Chihuahuan meadowlark (Sturnella lilianae), also known as Lilian's meadowlark, is a bird in the family Icteridae. It is found in northern Mexico and the southwestern portion of the United States. It was formerly usually treated as a subspecies of the eastern meadowlark (Sturnella magna).

Taxonomy
The Chihuahuan meadowlark was formally described in 1930 by the American ornithologist Harry C. Oberholser as a subspecies of the eastern meadowlark based on a holotype that had been collected in the Huachuca Mountains of Arizona.
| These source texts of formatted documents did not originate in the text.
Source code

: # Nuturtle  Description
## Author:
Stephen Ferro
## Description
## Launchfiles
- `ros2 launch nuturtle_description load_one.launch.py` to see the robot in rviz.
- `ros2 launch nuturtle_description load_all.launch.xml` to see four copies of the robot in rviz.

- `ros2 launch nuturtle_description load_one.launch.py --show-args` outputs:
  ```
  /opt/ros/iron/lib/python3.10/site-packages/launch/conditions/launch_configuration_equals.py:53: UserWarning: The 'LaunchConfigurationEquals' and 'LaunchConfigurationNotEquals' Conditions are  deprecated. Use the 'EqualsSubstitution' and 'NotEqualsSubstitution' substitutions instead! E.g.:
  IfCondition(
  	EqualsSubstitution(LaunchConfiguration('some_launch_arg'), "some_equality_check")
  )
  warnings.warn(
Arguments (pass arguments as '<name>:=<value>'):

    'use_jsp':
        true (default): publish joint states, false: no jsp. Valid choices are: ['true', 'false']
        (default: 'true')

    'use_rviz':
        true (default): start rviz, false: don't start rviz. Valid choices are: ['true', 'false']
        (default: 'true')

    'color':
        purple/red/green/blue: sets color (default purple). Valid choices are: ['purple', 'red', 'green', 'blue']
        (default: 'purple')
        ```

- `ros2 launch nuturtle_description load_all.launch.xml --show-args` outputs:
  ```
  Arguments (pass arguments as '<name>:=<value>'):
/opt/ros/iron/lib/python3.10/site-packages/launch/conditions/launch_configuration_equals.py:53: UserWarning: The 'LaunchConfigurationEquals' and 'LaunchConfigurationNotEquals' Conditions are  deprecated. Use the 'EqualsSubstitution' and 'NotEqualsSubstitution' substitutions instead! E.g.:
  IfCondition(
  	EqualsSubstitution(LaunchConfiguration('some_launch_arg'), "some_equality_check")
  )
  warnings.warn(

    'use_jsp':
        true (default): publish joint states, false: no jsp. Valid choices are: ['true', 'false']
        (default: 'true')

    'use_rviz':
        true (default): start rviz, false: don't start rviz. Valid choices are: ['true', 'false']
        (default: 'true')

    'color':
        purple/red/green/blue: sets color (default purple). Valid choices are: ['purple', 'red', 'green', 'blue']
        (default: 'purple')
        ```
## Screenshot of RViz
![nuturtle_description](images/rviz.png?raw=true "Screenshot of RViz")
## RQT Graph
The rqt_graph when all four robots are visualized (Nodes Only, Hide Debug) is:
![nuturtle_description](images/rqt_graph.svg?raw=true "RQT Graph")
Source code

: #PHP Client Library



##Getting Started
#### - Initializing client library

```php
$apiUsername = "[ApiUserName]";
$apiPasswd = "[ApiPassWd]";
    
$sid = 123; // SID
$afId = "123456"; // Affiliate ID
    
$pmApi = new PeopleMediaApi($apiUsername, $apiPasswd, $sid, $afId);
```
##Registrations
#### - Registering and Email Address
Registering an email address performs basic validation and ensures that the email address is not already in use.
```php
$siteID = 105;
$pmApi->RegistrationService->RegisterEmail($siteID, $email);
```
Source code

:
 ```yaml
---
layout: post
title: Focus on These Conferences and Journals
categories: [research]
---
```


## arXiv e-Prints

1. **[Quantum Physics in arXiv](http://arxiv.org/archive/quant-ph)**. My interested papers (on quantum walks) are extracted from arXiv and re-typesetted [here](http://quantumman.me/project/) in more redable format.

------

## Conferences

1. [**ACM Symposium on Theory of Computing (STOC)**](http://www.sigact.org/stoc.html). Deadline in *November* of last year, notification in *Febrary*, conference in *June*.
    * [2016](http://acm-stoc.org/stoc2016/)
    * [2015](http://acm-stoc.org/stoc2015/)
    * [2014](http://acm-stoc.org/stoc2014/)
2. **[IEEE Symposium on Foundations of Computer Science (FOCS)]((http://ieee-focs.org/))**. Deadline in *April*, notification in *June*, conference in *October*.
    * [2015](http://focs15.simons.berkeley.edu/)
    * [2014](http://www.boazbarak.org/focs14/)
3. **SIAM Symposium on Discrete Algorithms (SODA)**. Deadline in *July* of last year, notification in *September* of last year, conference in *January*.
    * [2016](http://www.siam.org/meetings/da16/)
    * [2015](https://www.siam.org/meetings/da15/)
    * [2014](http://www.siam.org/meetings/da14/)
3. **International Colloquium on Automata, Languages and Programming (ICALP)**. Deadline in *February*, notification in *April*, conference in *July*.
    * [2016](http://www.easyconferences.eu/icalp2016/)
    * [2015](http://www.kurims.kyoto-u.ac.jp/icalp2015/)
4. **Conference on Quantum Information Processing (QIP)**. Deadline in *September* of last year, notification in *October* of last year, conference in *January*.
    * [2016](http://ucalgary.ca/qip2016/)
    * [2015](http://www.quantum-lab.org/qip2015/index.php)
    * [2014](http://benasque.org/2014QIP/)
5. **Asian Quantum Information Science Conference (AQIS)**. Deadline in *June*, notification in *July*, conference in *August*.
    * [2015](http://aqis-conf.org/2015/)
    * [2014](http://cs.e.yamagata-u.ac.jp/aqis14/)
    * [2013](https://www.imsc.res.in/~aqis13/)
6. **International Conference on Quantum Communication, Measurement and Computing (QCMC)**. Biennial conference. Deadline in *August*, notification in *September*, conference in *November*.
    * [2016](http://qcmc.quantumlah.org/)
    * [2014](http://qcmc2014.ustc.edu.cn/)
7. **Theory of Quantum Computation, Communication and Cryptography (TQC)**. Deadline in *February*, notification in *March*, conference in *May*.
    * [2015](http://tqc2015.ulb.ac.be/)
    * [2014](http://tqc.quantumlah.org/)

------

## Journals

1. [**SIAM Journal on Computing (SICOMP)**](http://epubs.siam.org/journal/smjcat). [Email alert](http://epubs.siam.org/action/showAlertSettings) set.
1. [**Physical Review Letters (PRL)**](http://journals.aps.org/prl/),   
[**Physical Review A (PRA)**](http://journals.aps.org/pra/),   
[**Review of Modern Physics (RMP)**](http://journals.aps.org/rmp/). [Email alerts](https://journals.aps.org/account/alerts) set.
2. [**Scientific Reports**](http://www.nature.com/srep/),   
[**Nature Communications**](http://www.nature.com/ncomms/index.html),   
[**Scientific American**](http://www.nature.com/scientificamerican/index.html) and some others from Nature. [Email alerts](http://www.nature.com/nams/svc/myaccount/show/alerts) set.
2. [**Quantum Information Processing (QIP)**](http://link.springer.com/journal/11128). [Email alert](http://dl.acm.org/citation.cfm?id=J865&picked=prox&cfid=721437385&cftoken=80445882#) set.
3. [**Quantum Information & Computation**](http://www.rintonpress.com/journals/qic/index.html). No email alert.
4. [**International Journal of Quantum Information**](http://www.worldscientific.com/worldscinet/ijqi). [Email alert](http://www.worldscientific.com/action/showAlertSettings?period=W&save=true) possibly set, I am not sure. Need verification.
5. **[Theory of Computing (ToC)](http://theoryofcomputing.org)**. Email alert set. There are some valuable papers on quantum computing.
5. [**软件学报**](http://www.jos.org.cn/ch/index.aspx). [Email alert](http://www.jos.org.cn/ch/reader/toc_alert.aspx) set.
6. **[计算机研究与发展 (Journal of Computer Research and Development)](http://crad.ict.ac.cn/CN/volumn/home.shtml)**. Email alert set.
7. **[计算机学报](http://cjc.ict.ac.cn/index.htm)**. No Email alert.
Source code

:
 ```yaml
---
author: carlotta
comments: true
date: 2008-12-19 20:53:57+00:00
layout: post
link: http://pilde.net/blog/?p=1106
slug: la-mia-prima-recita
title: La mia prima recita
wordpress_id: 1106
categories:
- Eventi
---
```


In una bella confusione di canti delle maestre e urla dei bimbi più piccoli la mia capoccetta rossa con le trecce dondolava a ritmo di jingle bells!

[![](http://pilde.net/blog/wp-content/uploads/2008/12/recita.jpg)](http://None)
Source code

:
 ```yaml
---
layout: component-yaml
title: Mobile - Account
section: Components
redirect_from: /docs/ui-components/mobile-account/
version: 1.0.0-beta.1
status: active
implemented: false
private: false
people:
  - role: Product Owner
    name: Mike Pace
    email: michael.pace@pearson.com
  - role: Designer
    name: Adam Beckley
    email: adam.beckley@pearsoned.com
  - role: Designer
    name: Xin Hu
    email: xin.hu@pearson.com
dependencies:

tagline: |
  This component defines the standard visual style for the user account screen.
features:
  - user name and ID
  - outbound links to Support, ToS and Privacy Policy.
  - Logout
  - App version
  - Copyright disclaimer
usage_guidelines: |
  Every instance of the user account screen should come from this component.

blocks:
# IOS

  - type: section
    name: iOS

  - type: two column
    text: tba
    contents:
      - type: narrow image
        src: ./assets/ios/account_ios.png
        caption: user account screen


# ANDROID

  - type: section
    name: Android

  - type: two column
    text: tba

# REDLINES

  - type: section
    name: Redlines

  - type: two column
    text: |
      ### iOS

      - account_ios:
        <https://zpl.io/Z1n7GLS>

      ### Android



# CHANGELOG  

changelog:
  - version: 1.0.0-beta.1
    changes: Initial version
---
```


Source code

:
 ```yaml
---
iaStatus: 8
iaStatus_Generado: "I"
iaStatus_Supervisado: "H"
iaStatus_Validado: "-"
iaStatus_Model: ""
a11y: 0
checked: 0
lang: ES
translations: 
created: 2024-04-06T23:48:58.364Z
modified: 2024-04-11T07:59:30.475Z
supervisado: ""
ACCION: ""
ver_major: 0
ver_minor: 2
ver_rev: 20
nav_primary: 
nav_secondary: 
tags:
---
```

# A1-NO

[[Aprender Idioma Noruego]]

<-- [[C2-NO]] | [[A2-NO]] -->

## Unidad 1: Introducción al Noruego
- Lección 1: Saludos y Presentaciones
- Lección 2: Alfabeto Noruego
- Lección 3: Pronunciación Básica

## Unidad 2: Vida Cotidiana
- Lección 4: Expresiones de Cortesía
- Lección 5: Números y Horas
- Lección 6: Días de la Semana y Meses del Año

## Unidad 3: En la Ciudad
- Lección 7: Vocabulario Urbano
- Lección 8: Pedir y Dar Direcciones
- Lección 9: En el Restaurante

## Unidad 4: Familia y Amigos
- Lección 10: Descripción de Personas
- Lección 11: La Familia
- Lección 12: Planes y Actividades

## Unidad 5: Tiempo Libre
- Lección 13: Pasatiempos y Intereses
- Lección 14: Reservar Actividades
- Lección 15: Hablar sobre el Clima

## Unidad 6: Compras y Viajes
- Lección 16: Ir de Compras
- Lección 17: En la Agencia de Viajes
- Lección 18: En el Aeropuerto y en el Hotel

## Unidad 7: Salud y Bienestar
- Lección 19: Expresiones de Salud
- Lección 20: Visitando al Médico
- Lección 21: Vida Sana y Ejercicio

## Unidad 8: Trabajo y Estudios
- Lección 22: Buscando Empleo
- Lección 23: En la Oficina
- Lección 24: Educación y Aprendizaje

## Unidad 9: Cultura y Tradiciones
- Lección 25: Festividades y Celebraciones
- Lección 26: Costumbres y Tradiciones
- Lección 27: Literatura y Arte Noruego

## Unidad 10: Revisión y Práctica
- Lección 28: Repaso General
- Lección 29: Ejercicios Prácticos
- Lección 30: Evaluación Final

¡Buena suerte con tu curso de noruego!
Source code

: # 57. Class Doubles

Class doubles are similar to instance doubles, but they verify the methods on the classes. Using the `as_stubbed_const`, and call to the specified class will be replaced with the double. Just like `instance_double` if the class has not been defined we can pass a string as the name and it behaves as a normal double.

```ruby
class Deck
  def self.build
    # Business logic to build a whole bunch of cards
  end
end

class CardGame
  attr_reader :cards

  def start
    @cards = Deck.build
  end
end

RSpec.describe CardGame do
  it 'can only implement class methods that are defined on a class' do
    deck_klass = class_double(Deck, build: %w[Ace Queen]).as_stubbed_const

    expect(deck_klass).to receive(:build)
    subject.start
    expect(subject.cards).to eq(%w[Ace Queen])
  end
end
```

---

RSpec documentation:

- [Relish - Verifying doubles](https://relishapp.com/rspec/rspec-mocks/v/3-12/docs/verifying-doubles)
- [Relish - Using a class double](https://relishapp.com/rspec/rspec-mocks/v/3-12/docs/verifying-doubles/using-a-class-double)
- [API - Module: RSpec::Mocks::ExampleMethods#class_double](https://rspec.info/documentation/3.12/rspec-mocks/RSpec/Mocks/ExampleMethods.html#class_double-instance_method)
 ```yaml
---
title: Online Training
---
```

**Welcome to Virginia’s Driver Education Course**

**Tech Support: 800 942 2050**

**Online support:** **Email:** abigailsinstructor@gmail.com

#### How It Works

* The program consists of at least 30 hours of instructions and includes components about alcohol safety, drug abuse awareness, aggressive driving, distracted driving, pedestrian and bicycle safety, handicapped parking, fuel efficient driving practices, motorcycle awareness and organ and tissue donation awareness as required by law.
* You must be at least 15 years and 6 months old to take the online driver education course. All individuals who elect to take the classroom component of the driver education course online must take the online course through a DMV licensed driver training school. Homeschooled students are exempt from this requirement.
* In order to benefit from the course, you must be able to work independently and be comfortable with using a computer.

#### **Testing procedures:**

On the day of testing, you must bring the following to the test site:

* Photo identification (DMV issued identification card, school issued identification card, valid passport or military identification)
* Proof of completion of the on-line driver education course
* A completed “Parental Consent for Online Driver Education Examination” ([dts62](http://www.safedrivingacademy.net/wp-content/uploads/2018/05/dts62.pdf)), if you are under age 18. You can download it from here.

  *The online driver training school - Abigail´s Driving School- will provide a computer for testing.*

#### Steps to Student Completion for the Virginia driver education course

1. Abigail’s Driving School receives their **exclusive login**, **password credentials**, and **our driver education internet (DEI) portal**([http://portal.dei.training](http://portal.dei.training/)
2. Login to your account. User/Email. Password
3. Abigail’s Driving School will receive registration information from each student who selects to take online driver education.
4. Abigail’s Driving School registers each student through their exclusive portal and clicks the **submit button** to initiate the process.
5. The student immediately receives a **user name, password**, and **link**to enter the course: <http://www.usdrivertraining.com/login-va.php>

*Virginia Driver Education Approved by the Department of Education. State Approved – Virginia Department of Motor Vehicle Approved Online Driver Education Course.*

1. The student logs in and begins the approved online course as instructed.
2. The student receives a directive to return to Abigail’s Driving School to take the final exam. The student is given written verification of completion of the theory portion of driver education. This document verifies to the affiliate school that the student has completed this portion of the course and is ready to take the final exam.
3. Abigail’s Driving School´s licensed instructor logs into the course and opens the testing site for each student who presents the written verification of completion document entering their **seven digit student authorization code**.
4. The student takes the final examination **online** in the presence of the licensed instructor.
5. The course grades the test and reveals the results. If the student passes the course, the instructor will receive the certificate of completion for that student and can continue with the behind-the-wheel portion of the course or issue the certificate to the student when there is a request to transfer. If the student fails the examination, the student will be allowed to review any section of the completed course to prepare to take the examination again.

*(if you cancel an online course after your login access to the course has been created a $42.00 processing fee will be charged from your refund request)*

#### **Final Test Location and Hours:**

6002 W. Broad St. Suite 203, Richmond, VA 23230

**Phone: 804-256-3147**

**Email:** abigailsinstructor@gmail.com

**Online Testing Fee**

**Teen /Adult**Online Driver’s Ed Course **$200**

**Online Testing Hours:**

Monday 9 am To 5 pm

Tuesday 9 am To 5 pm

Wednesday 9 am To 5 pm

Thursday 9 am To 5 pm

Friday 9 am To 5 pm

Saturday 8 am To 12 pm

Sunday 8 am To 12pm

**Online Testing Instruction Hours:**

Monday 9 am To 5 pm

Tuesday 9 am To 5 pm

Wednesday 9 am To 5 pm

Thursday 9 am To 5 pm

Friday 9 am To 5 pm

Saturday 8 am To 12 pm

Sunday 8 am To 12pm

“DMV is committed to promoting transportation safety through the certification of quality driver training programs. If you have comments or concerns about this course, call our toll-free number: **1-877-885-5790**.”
Oberholser proposed the trinomial name Sturnella magna lilianae. The epithet lilianae was chosen to honor Lilian Hanna Baldwin (wife of ornithologist Samuel Prentiss Baldwin). It is now treated as a separate species based on the significant morphological, vocal and genomic differences between the Chihuahuan meadowlark and the other subspecies of the eastern meadowlark.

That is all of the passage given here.